General Growth Theory. West launches a theory of growth that is quite general – and builds on the well-known basic premise that when something grows quantitatively, qualitative changes also occur. For example, where a certain weight increases upon addition, there are other qualities that are multiplied or that have a negative growth. For example, energy is better utilized the larger an organism is. In this way, a growth of 100 per cent will result in an increase in energy demand of only 75 per cent. The same goes for many other phenomena: Larger cities generate more profits and create more innovation than the increase in size would indicate.

So it seems bigger always is better. The streamlining and ingenuity of urban-industrial life is the way out of the kind of crises that Malthus assumed were an iron law. The only problem is that when the population is urbanized and modernized, the individual's consumption also increases. If human metabolism is converted into a pure energy consumption measured in watts, we only need 100 watts a day. If you can pick fruit and pull roots out of the ground, you cover your energy consumption with your own help. In modern people's energy consumption, we must also include the energy consumed to produce, package and transport food. In addition, the individual's energy consumption in the form of hot showers, driving, electric lighting and heating. Soon we will be up to a staggering 20 watts per person. The efficiency of city life has energy-saving effects, but city life presupposes a high average level of consumption.

Ecology and economics, sociology and physics must blend together into a total theory, to save ourselves.

As we continue to move towards an urban-American lifestyle in the world's less developed countries – and at an accelerating pace – we are facing an explosive increase in energy consumption, as we all know. The impact West points to is less well-known: The development assumes that we can continue to accelerate innovation – that we can find new forms of technological salvation at an increasingly manic pace.

Clear question, unclear answer. "Can modern civilization be made sustainable?" asks West. With quantified and exact measures of sustainability, he manages to pinpoint and quantify the question. The battle is between those who continue to see modernization as a cornucopia, and those who believe the last stages of modernization will report as an explosive demand that no new ingenuity will be able to cover – or cover. Whether this is true is difficult to say, since innovations are the most unpredictable aspect of modern civilization. With alternative energy sources and new technological advancements, much could change – but still not everything, as West also points out. The problem that exists is that all energy use and all system building create entropy - a form of systematic chaos. West uses this highly abstract concept from the second law of thermodynamics to describe everything from slum districts to traffic jams and pollution – understood as the turbulent side effects of civilization. What West suggests is that attempts to stabilize an unstable environment in itself can help to destabilize the environment, as already the systems theorist Niklas Luhmann pointed out in the 80s. In that case, we are dealing with systematic problems that have no systematic solution.

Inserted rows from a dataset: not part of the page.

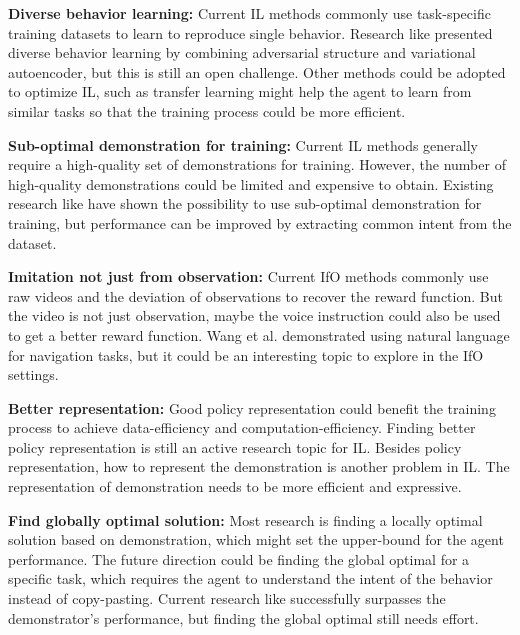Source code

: \documentclass[acmsmall]{acmart}
\begin{document}
\textbf{Diverse behavior learning: } \textnormal{Current IL methods commonly use task-specific training datasets to learn to reproduce single behavior. Research like\cite{wangRobustImitationDiverse2017} presented diverse behavior learning by combining adversarial structure and variational autoencoder, but this is still an open challenge. Other methods could be adopted to optimize IL, such as transfer learning might help the agent to learn from similar tasks so that the training process could be more efficient.}

\textbf{Sub-optimal demonstration for training: } \textnormal{Current IL methods generally require a high-quality set of demonstrations for training. However, the number of high-quality demonstrations could be limited and expensive to obtain. Existing research like\cite{brownExtrapolatingSuboptimalDemonstrations2019,dingGoalconditionedImitationLearning2019,songweakly2020} have shown the possibility to use sub-optimal demonstration for training, but performance can be improved by extracting common intent from the dataset. }

\textbf{Imitation not just from observation: } \textnormal{Current IfO methods commonly use raw videos and the deviation of observations to recover the reward function. But the video is not just observation, maybe the voice instruction could also be used to get a better reward function. Wang et al.\cite{wang2019reinforced} demonstrated using natural language for navigation tasks, but it could be an interesting topic to explore in the IfO settings.}

\textbf{Better representation:} \textnormal{Good policy representation could benefit the training process to achieve data-efficiency and computation-efficiency. Finding better policy representation is still an active research topic for IL. Besides policy representation, how to represent the demonstration is another problem in IL. The representation of demonstration needs to be more efficient and expressive. }

\textbf{Find globally optimal solution:} \textnormal{Most research is finding a locally optimal solution based on demonstration, which might set the upper-bound for the agent performance. The future direction could be finding the global optimal for a specific task, which requires the agent to understand the intent of the behavior instead of copy-pasting. Current research like\cite{yu2020intrinsic} successfully surpasses the demonstrator's performance, but finding the global optimal still needs effort.}
\end{document}
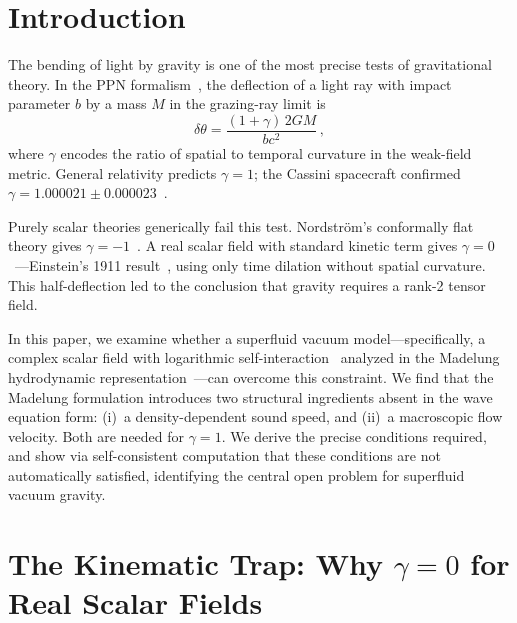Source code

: \documentclass[12pt, a4paper]{article}
\begin{document}
\section{Introduction}
\label{sec:intro}

The bending of light by gravity is one of the most precise tests of gravitational theory. In the PPN formalism~\cite[Eq.~(28)]{will_2014}, the deflection of a light ray with impact parameter $b$ by a mass $M$ in the grazing-ray limit is
\begin{equation}
    \delta\theta = \frac{(1+\gamma)\,2GM}{bc^2}\,,
\label{eq:deflection}
\end{equation}
where $\gamma$ encodes the ratio of spatial to temporal curvature in the weak-field metric. General relativity predicts $\gamma = 1$; the Cassini spacecraft confirmed $\gamma = 1.000021 \pm 0.000023$~\cite{bertotti_2003}.

Purely scalar theories generically fail this test. Nordstr\"{o}m's conformally flat theory gives $\gamma = -1$~\cite{nordstrom_1913}. A real scalar field with standard kinetic term gives $\gamma = 0$~\cite{will_2014}---Einstein's 1911 result~\cite{einstein_1911}, using only time dilation without spatial curvature. This half-deflection led to the conclusion that gravity requires a rank-2 tensor field.

In this paper, we examine whether a superfluid vacuum model---specifically, a complex scalar field with logarithmic self-interaction~\cite{rosen_1969,bialynicki_birula_1979,bartkowski_gorka_2008} analyzed in the Madelung hydrodynamic representation~\cite{madelung_1927,bohm_1952,holland_1993}---can overcome this constraint. We find that the Madelung formulation introduces two structural ingredients absent in the wave equation form: (i)~a density-dependent sound speed, and (ii)~a macroscopic flow velocity. Both are needed for $\gamma = 1$. We derive the precise conditions required, and show via self-consistent computation that these conditions are not automatically satisfied, identifying the central open problem for superfluid vacuum gravity.


\section{The Kinematic Trap: Why \texorpdfstring{$\gamma = 0$}{gamma = 0} for Real Scalar Fields}
\label{sec:kinematic_trap}
\end{document}

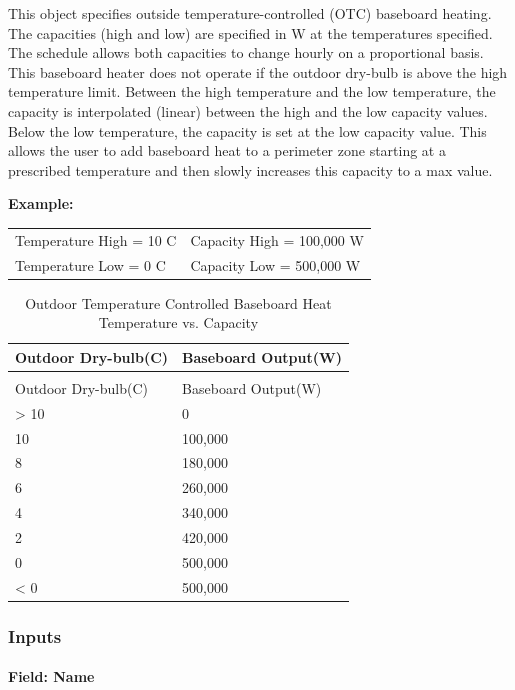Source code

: This object specifies outside temperature-controlled (OTC) baseboard heating. The capacities (high and low) are specified in W at the temperatures specified. The schedule allows both capacities to change hourly on a proportional basis. This baseboard heater does not operate if the outdoor dry-bulb is above the high temperature limit. Between the high temperature and the low temperature, the capacity is interpolated (linear) between the high and the low capacity values. Below the low temperature, the capacity is set at the low capacity value. This allows the user to add baseboard heat to a perimeter zone starting at a prescribed temperature and then slowly increases this capacity to a max value.

\textbf{Example:}

\begin{center}
  \begin{tabular}{@{}ll@{}}
    Temperature High = 10 C & Capacity High = 100,000 W \\
    Temperature Low = 0 C & Capacity Low = 500,000 W
  \end{tabular}
\end{center}

\begin{longtable}[c]{@{}ll@{}}
\caption{Outdoor Temperature Controlled Baseboard Heat Temperature vs. Capacity \label{table:outdoor-temperature-controlled-baseboard-heat}} \tabularnewline
\toprule
Outdoor Dry-bulb(C) & Baseboard Output(W) \tabularnewline
\midrule
\endfirsthead

\caption[]{Outdoor Temperature Controlled Baseboard Heat Temperature vs. Capacity} \tabularnewline
\toprule
Outdoor Dry-bulb(C) & Baseboard Output(W) \tabularnewline
\midrule
\endhead

> 10 & 0 \tabularnewline
10 & 100,000 \tabularnewline
8 & 180,000 \tabularnewline
6 & 260,000 \tabularnewline
4 & 340,000 \tabularnewline
2 & 420,000 \tabularnewline
0 & 500,000 \tabularnewline
< 0 & 500,000 \tabularnewline
\bottomrule
\end{longtable}

\subsubsection{Inputs}\label{inputs-18-003}

\paragraph{Field: Name}\label{field-name-18-003}


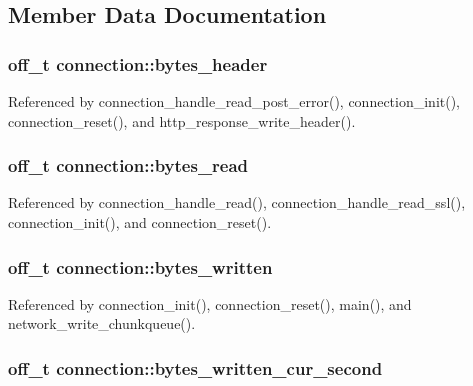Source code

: \subsection{Member Data Documentation}
\hypertarget{structconnection_aa8743e91a38aa71d3fef9b0f7be115a4}{
\subsubsection[{bytes\-\_\-header}]{\setlength{\rightskip}{0pt plus 5cm}off\-\_\-t connection\-::bytes\-\_\-header}}\label{structconnection_aa8743e91a38aa71d3fef9b0f7be115a4}


Referenced by connection\-\_\-handle\-\_\-read\-\_\-post\-\_\-error(), connection\-\_\-init(), connection\-\_\-reset(), and http\-\_\-response\-\_\-write\-\_\-header().

\hypertarget{structconnection_a05f8c969aa3a06d3aed99c797c51bf88}{
\subsubsection[{bytes\-\_\-read}]{\setlength{\rightskip}{0pt plus 5cm}off\-\_\-t connection\-::bytes\-\_\-read}}\label{structconnection_a05f8c969aa3a06d3aed99c797c51bf88}


Referenced by connection\-\_\-handle\-\_\-read(), connection\-\_\-handle\-\_\-read\-\_\-ssl(), connection\-\_\-init(), and connection\-\_\-reset().

\hypertarget{structconnection_a3f55620e6831c486b00beb2df653060e}{
\subsubsection[{bytes\-\_\-written}]{\setlength{\rightskip}{0pt plus 5cm}off\-\_\-t connection\-::bytes\-\_\-written}}\label{structconnection_a3f55620e6831c486b00beb2df653060e}


Referenced by connection\-\_\-init(), connection\-\_\-reset(), main(), and network\-\_\-write\-\_\-chunkqueue().

\hypertarget{structconnection_ab08325b9e7ce8208ba2f5ab8d030543c}{
\subsubsection[{bytes\-\_\-written\-\_\-cur\-\_\-second}]{\setlength{\rightskip}{0pt plus 5cm}off\-\_\-t connection\-::bytes\-\_\-written\-\_\-cur\-\_\-second}}\label{structconnection_ab08325b9e7ce8208ba2f5ab8d030543c}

The basic tone of West's presentation is nevertheless optimistic, and it is full of entertaining examples. The more precarious questions tend to drown in an accumulation of advanced fun facts and "astonishing patterns" while answering the answers loosely and leaving them for future research. Yet, West nonetheless conveys an ancient philosophical vision: a pythagorean insight that beneath what seems complicated and unclear, lies hidden patterns. According to West, ecology and economics, sociology and physics must merge into a total theory. Not only that: We will need this total theory to save ourselves.

Anders Dunk
Anders Dunker
Philosopher. Regular literary critic in Ny Tid. Translator.